What you are asked to do ▸ Take the data below and extract the lines from the one with "WebSocket SSL** |" to the one with "- ✅ Detail User", inclusive, exactly as written.

(Material for this task)

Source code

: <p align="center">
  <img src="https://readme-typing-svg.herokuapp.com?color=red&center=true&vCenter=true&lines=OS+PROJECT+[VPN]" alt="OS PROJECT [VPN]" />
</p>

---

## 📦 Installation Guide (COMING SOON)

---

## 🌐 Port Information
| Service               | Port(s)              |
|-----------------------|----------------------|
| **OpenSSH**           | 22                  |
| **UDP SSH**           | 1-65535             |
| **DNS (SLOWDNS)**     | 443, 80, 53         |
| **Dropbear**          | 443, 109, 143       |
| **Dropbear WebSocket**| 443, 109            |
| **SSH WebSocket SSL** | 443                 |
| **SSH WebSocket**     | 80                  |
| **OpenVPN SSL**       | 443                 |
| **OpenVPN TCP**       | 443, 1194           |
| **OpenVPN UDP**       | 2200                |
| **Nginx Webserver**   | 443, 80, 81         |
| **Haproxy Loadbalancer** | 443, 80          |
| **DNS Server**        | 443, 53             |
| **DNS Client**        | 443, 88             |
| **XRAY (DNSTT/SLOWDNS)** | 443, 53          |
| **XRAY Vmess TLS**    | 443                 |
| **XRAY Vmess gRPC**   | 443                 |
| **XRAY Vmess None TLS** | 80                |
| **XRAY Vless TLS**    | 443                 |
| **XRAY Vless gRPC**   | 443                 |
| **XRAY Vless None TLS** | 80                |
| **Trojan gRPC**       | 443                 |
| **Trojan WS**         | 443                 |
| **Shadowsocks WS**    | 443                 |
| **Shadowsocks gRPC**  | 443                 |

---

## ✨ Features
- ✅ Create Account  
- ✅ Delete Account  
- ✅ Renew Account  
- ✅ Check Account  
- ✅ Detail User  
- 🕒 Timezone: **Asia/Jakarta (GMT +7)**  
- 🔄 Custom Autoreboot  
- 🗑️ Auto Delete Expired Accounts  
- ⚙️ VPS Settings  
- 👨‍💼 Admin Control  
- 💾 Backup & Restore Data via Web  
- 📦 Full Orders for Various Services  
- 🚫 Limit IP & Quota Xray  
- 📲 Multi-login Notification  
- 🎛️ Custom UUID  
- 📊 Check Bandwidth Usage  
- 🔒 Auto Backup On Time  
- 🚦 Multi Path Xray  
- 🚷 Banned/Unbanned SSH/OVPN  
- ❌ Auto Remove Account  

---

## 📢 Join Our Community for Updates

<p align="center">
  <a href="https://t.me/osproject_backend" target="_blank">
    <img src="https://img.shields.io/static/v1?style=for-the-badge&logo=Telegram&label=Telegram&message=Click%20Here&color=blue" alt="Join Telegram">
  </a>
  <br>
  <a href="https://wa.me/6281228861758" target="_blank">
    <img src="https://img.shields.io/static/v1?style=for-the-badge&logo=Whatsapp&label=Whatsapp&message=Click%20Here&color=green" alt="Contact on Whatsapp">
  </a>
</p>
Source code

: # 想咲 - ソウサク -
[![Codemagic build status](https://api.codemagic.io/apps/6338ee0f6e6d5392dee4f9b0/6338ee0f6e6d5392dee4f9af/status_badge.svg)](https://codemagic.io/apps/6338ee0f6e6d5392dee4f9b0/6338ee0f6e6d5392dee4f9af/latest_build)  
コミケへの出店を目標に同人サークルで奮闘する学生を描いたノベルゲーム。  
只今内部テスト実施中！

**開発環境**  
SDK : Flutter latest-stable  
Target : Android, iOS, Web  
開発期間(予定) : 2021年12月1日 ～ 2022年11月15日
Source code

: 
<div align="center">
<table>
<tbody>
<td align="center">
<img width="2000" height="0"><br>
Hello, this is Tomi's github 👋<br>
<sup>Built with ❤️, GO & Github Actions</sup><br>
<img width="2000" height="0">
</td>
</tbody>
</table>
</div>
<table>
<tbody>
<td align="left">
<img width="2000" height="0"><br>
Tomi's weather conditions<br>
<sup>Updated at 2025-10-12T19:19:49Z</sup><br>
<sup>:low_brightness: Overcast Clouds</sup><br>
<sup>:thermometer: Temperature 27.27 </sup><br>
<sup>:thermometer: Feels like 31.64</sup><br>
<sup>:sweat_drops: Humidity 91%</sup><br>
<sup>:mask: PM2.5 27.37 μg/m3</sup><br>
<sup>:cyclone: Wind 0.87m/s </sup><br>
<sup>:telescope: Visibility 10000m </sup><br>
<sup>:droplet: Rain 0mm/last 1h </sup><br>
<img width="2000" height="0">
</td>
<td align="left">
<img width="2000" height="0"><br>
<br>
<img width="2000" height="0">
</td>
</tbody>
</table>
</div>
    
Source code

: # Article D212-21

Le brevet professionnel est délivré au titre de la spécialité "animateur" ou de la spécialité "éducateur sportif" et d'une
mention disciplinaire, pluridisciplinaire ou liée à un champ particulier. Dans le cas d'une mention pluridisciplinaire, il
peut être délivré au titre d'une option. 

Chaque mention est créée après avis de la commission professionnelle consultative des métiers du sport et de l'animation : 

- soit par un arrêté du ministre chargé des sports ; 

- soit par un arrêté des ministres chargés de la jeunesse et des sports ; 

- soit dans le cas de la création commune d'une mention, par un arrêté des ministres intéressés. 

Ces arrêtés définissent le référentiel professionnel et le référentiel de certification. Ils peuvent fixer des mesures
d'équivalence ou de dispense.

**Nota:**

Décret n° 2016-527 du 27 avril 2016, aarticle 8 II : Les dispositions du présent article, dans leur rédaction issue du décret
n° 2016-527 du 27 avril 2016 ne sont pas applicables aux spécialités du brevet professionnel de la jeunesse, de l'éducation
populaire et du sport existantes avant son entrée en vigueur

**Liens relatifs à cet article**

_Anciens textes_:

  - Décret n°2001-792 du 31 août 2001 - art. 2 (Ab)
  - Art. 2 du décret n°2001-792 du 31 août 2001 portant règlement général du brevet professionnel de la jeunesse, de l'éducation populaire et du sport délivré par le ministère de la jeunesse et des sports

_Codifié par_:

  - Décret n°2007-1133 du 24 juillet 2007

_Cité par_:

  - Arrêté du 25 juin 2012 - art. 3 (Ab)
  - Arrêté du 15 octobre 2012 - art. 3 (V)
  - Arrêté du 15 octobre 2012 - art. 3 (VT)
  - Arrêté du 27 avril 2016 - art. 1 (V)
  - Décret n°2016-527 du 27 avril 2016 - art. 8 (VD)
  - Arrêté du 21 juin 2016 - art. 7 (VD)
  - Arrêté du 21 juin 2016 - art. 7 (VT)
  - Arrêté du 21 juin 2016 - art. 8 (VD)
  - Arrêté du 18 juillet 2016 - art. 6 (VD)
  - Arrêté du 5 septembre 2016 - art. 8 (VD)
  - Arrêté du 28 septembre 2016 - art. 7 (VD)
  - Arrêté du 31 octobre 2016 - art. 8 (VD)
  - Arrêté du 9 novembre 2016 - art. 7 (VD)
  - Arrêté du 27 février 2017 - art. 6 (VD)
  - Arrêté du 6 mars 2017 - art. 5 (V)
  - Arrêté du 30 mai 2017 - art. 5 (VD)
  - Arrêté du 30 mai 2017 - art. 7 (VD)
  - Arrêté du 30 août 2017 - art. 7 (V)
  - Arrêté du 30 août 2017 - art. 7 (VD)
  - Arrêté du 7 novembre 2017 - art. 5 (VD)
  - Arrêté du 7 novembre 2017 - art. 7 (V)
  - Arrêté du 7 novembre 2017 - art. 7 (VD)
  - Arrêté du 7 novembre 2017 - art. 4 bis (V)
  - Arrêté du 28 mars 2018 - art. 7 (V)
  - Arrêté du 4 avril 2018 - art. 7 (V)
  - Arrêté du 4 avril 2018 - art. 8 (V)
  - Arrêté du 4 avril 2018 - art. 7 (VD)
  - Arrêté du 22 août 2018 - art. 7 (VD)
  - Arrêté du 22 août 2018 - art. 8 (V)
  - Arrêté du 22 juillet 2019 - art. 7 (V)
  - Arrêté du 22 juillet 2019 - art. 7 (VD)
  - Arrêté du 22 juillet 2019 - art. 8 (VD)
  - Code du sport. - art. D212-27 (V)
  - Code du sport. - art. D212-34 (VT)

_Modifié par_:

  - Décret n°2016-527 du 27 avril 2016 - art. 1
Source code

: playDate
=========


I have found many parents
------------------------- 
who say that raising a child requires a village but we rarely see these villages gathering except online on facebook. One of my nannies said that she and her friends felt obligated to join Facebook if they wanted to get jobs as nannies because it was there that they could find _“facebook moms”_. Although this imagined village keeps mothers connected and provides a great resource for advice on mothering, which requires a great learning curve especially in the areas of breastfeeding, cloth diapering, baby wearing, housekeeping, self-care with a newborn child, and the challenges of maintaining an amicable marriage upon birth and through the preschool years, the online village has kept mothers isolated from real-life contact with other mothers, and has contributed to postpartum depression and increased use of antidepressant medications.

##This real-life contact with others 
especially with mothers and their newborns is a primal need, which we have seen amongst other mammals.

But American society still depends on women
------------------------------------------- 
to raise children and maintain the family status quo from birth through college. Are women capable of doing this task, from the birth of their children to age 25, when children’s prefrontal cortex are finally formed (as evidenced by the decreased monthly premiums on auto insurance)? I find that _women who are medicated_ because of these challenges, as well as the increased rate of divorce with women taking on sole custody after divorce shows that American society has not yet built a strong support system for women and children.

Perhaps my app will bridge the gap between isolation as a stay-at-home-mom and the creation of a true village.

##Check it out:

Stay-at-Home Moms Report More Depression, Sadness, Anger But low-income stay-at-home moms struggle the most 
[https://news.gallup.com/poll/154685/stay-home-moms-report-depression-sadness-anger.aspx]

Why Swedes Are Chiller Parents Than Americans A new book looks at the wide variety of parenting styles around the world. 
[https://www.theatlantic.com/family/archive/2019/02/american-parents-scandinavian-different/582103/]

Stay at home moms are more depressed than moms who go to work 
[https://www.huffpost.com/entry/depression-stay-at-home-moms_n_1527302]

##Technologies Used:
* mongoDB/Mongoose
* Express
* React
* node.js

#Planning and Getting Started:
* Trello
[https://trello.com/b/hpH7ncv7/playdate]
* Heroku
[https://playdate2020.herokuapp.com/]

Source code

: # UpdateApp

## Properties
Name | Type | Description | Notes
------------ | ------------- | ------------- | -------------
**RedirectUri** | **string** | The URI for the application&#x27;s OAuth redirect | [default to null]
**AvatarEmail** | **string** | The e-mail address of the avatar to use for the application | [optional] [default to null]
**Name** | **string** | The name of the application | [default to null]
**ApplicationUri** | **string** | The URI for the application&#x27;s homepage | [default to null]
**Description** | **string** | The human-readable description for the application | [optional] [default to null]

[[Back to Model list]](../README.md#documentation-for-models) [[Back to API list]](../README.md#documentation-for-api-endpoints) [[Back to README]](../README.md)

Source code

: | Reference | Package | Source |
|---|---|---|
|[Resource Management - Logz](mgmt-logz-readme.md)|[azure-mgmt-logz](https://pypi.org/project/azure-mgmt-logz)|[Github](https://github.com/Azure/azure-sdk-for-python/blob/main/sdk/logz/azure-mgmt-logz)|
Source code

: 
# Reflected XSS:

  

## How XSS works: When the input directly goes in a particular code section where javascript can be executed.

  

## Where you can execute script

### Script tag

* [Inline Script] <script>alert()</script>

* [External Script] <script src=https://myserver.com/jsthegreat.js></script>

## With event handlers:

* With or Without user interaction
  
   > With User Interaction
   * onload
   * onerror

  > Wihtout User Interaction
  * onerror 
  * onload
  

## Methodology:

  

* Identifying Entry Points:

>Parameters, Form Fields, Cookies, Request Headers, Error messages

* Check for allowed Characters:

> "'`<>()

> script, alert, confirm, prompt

(End Material for this task)

Written response ▸
| **SSH WebSocket SSL** | 443                 |
| **SSH WebSocket**     | 80                  |
| **OpenVPN SSL**       | 443                 |
| **OpenVPN TCP**       | 443, 1194           |
| **OpenVPN UDP**       | 2200                |
| **Nginx Webserver**   | 443, 80, 81         |
| **Haproxy Loadbalancer** | 443, 80          |
| **DNS Server**        | 443, 53             |
| **DNS Client**        | 443, 88             |
| **XRAY (DNSTT/SLOWDNS)** | 443, 53          |
| **XRAY Vmess TLS**    | 443                 |
| **XRAY Vmess gRPC**   | 443                 |
| **XRAY Vmess None TLS** | 80                |
| **XRAY Vless TLS**    | 443                 |
| **XRAY Vless gRPC**   | 443                 |
| **XRAY Vless None TLS** | 80                |
| **Trojan gRPC**       | 443                 |
| **Trojan WS**         | 443                 |
| **Shadowsocks WS**    | 443                 |
| **Shadowsocks gRPC**  | 443                 |

---

## ✨ Features
- ✅ Create Account  
- ✅ Delete Account  
- ✅ Renew Account  
- ✅ Check Account  
- ✅ Detail User  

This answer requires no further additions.